Шрифт:
Интервал:
Закладка:
Через два дня открылась солнцу озимая пшеница, белый туман заходил над пашнями. Лошади уже хлюпали по оголившейся от снега дороге, выше щеток проваливаясь в грязь, застревая в балочках, натужно выгибая спины, дымясь от пота. Прохор по-хозяйски подвязал им хвосты, часто слезал с повозки, шел сбоку, с трудом вытаскивая из грязи ноги, бормотал:
— Это не грязь, а смола липучая, истинный бог! Кони не просыхают от места и до места.
Григорий молчал, лежа на повозке, зябко кутаясь в тулуп. Но Прохору было скучно ехать без собеседника; он трогал Григория за ноги или за рукав, говорил:
— До чего грязь тут крутая! Слезь, попробуй! И охота тебе хворать!
— Иди к черту! — чуть слышно шептал Григорий.

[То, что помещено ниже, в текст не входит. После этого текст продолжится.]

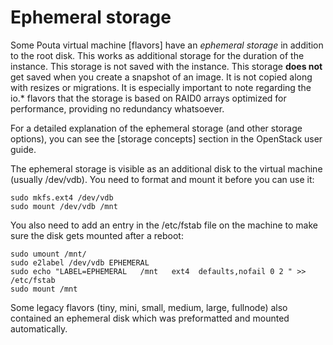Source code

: # Ephemeral storage

Some  Pouta virtual machine [flavors] have an *ephemeral storage* in
addition to the root disk. This works as additional storage for the
duration of the instance. This storage is not saved with the instance.
This storage **does not** get saved when you create a snapshot of an
image. It is not copied along with resizes or migrations. It is
especially important to note regarding the io.\* flavors that the
storage is based on RAID0 arrays optimized for performance, providing
no redundancy whatsoever.

For a detailed explanation of the ephemeral storage (and other storage
options), you can see the [storage concepts] section in the OpenStack
user guide.

The ephemeral storage is visible as an additional disk to the virtual
machine (usually /dev/vdb). You need to format and mount it before you can use it:

    sudo mkfs.ext4 /dev/vdb
    sudo mount /dev/vdb /mnt

You also need to add an entry in the /etc/fstab file on the
machine to make sure the disk gets mounted after a reboot:

    sudo umount /mnt/
    sudo e2label /dev/vdb EPHEMERAL
    sudo echo "LABEL=EPHEMERAL   /mnt   ext4  defaults,nofail 0 2 " >> /etc/fstab
    sudo mount /mnt

Some legacy flavors (tiny, mini, small, medium, large, fullnode) also
contained an ephemeral disk which was preformatted and mounted
automatically.
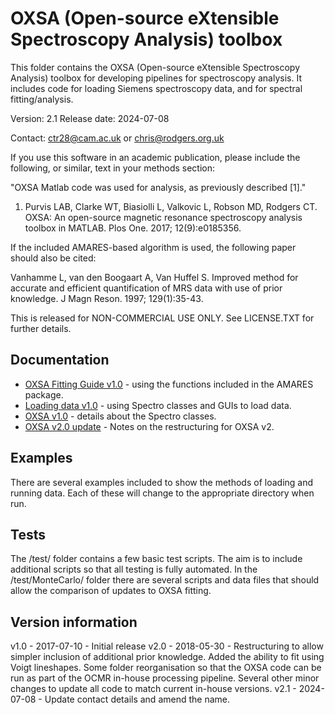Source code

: # OXSA (Open-source eXtensible Spectroscopy Analysis) toolbox
This folder contains the OXSA (Open-source eXtensible Spectroscopy Analysis) toolbox for developing pipelines for spectroscopy analysis. It includes code for loading Siemens spectroscopy data, and for spectral fitting/analysis.

Version: 2.1
Release date: 2024-07-08

Contact: ctr28@cam.ac.uk or chris@rodgers.org.uk

If you use this software in an academic publication, please include the following, or similar, text in your methods section:

"OXSA Matlab code was used for analysis, as previously described [1]."

1.	Purvis LAB, Clarke WT, Biasiolli L, Valkovic L, Robson MD, Rodgers CT. OXSA: An open-source magnetic resonance spectroscopy analysis toolbox in MATLAB. Plos One. 2017; 12(9):e0185356.

If the included AMARES-based algorithm is used, the following paper should also be cited:

Vanhamme L, van den Boogaart A, Van Huffel S. Improved method for accurate and efficient quantification of MRS data with use of prior knowledge. J Magn Reson. 1997; 129(1):35-43.

This is released for NON-COMMERCIAL USE ONLY. See LICENSE.TXT for further details.

## Documentation

- [OXSA Fitting Guide v1.0](./documentation/OXSA%20Fitting%20Guide%20v1.0.pdf) - using the functions included in the AMARES package.
- [Loading data v1.0](./documentation/Loading%20data%20v1.pdf) - using Spectro classes and GUIs to load data.
- [OXSA v1.0](./documentation/OXSA%20v1.pdf) - details about the Spectro classes.
- [OXSA v2.0 update](./documentation/OXSA%20v2%20update.pdf) - Notes on the restructuring for OXSA v2.


## Examples

There are several examples included to show the methods of loading and running data. 
Each of these will change to the appropriate directory when run.

## Tests

The /test/ folder contains a few basic test scripts. The aim is to include additional scripts so that all testing is fully automated.
In the /test/MonteCarlo/ folder there are several scripts and data files that should allow the comparison of updates to OXSA fitting.

## Version information

v1.0 - 2017-07-10 - Initial release
v2.0 - 2018-05-30 - Restructuring to allow simpler inclusion of additional prior knowledge. Added the ability to fit using Voigt lineshapes.
					Some folder reorganisation so that the OXSA code can be run as part of the OCMR in-house processing pipeline. Several other
					minor changes to update all code to match current in-house versions.
v2.1 - 2024-07-08 - Update contact details and amend the name.
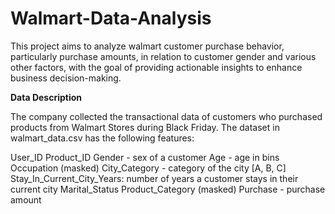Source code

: # Walmart-Data-Analysis
This project aims to analyze walmart customer purchase behavior, particularly purchase amounts, in relation to customer gender and various other factors, with the goal of providing actionable insights to enhance business decision-making.


**Data Description**

The company collected the transactional data of customers who purchased products from Walmart Stores during Black Friday. The dataset in walmart_data.csv has the following features:



User_ID
Product_ID
Gender - sex of a customer
Age - age in bins
Occupation (masked)
City_Category - category of the city [A, B, C]
Stay_In_Current_City_Years: number of years a customer stays in their current city
Marital_Status
Product_Category (masked)
Purchase - purchase amount
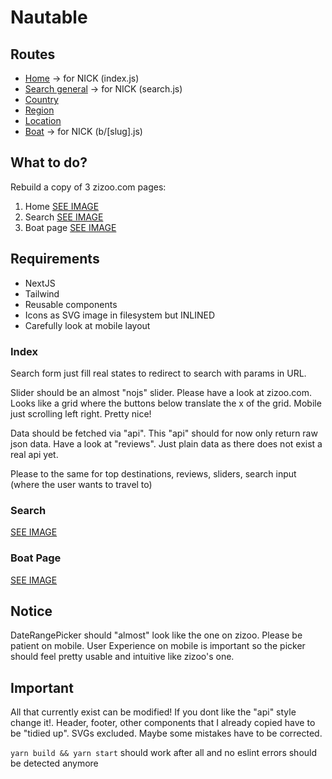 # Nautable

## Routes

- [Home](http://localhost:3869) &rarr; for NICK (index.js)
- [Search general](http://localhost:3869/search) &rarr; for NICK (search.js)
- [Country](http://localhost:3869/s/deutschland)
- [Region](http://localhost:3869/s/deutschland/mecklenburgische-seenplatte)
- [Location](http://localhost:3869/s/deutschland/mecklenburgische-seenplatte/mueritz)
- [Boat](http://localhost:3869/b/12-gruno-marco-860-ak) &rarr; for NICK (b/[slug].js)

## What to do?

Rebuild a copy of 3 zizoo.com pages:

1. Home [SEE IMAGE](docs/z1.png)
2. Search [SEE IMAGE](docs/z2.png)
3. Boat page [SEE IMAGE](docs/z3.png)

## Requirements

- NextJS
- Tailwind
- Reusable components
- Icons as SVG image in filesystem but INLINED
- Carefully look at mobile layout

### Index

Search form just fill real states to redirect to search with params in URL.

Slider should be an almost "nojs" slider. Please have a look at zizoo.com. Looks like a grid where the buttons below
translate the x of the grid. Mobile just scrolling left right. Pretty nice!

Data should be fetched via "api". This "api" should for now only return raw json data. Have a look at "reviews". Just
plain data as there does not exist a real api yet.

Please to the same for top destinations, reviews, sliders, search input (where the user wants to travel to)

### Search

[SEE IMAGE](docs/z2.png)

### Boat Page

[SEE IMAGE](docs/z3.png)

## Notice

DateRangePicker should "almost" look like the one on zizoo. Please be patient on mobile. User Experience on mobile is
important so the picker should feel pretty usable and intuitive like zizoo's one.

## Important

All that currently exist can be modified! If you dont like the "api" style change it!. Header, footer, other components
that I already copied have to be "tidied up". SVGs excluded. Maybe some mistakes have to be corrected.

`yarn build && yarn start` should work after all and no eslint errors should be detected anymore
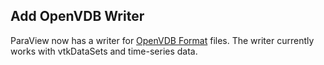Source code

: ## Add OpenVDB Writer

ParaView now has a writer for [OpenVDB Format](https://www.openvdb.org/) files.
The writer currently works with vtkDataSets and time-series data.
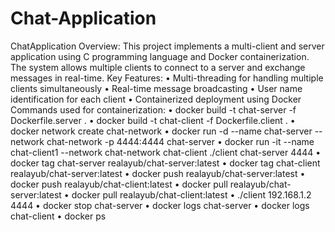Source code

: # Chat-Application
ChatApplication 
Overview:
This project implements a multi-client and server application using C programming language and Docker containerization. The system allows multiple clients to connect to a server and exchange messages in real-time.
Key Features:
•	Multi-threading for handling multiple clients simultaneously
•	Real-time message broadcasting
•	User name identification for each client
•	Containerized deployment using Docker
Commands used for containerization:
•	docker build -t chat-server -f Dockerfile.server .
•	docker build -t chat-client -f Dockerfile.client .
•	docker network create chat-network
•	docker run -d --name chat-server --network chat-network -p 4444:4444 chat-server
•	docker run -it --name chat-client1 --network chat-network chat-client ./client chat-server 4444
•	docker tag chat-server realayub/chat-server:latest
•	docker tag chat-client realayub/chat-server:latest
•	docker push realayub/chat-server:latest
•	docker push realayub/chat-client:latest
•	docker pull realayub/chat-server:latest
•	docker pull realayub/chat-client:latest
•	./client 192.168.1.2 4444
•	docker stop chat-server
•	docker logs chat-server
•	docker logs chat-client
•	docker ps


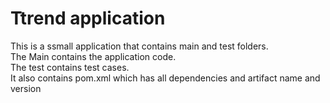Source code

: # Ttrend application

This is a ssmall application that contains main and test folders.  
The Main contains the application code.  
The test contains test cases.  
It also contains pom.xml which has all dependencies and artifact name and version

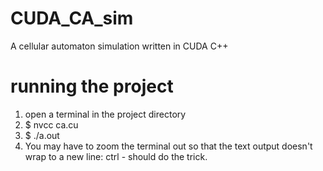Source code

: # CUDA_CA_sim

A cellular automaton simulation written in CUDA C++

# running the project

1. open a terminal in the project directory
2. \$ nvcc ca.cu
3. \$ ./a.out
4. You may have to zoom the terminal out so that the text output doesn't wrap to a new line: ctrl - should do the trick.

Встречаясь с кем-либо, Прохор спрашивал:
— Дальше ишо гуще грязь или такая же?
Ему, смеясь, отвечали шуткой, и Прохор, довольный тем, что перебросился с живым человеком словом, некоторое время шел молча, часто останавливая лошадей, вытирая со своего коричневого лба ядреный зернистый пот. Их обгоняли конные, и Прохор, не выдержав, останавливал проезжавших, здоровался, спрашивал, куда едут и откуда сами родом, под конец говорил:
— Зря едете. Туда дальше ехать невозможно. Почему? Да потому, что там такая грязюка, — встречные люди говорили, — что кони плывут по пузо, на повозках колесы не крутются, а пешие, какие мелкого росту, — прямо на дороге падают и утопают в грязи. Куцый кобель брешет, а я не брешу! Зачем мы едем? Нам иначе нельзя, я хворого архирея везу, ему с красными никак нельзя жить вместе…
Большинство конников, беззлобно обругав Прохора, ехало дальше, а некоторые, перед тем как отъехать, внимательно смотрели на него, говорили:
— С Дону и дураки отступают? У вас в станице все такие, как ты?
Или еще что-нибудь в этом роде, но не менее обидное. Только один кубанец, отбившийся от партии станичников, всерьез рассердился на Прохора за то, что тот задержал его глупым разговором, и хотел было вытянуть его через лоб плетью, но Прохор с удивительным проворством вскочил на повозку, выхватил из-под полсти карабин, положил его на колени. Кубанец отъехал, матерно ругаясь, а Прохор, хохоча во всю глотку, орал ему вслед:
— Это тебе не под Царицыном в кукурузе хорониться! Пеношник — засученные рукава! Эй, вернись, мамалыжная душа! Налетел? Подбери свой балахон, а то в грязи захлюстаешься! Раскрылатился, куроед! Бабий окорок! Поганого патрона нету, а то бы я тебе намахнулся! Брось плеть, слышишь?!
Дурея от скуки, от безделья, Прохор развлекался как мог.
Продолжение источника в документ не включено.